Pictures are to be omitted; everything else in the data must be transcribed exactly.
---*---
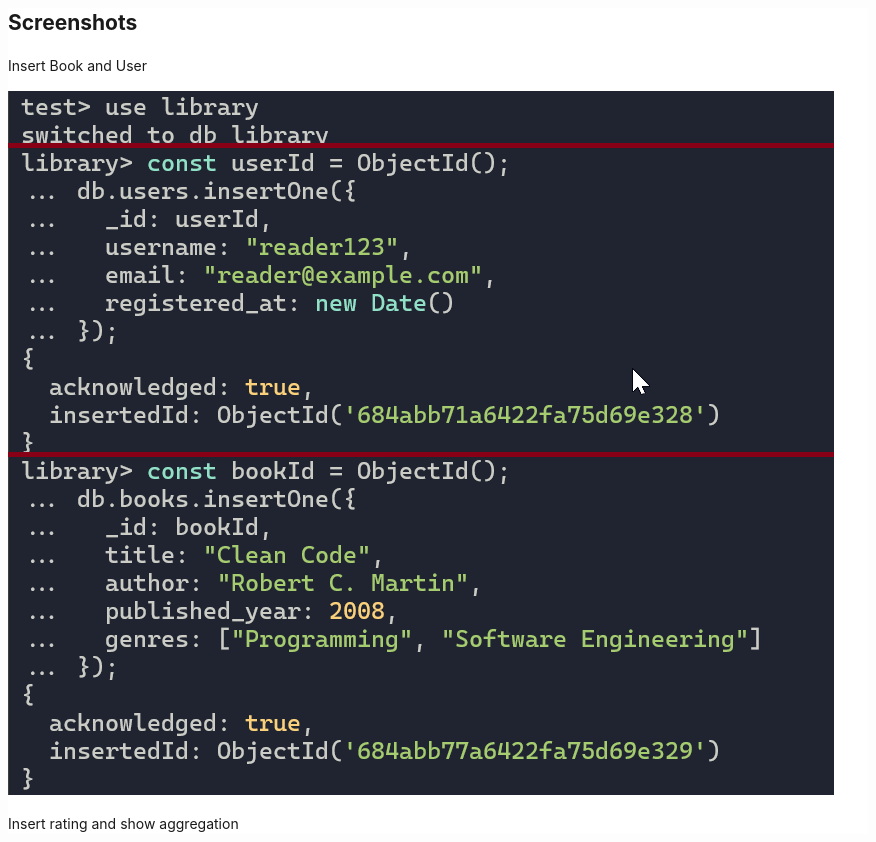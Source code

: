 Screenshots
---------

Insert Book and User

![book_insert_1](images/b1f/book_insert_1.png)

Insert rating and show aggregation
---*---
Result of this task:
Source code

: Screenshots
---------

Insert Book and User

![book_insert_1](images/b1f/book_insert_1.png)

Insert rating and show aggregation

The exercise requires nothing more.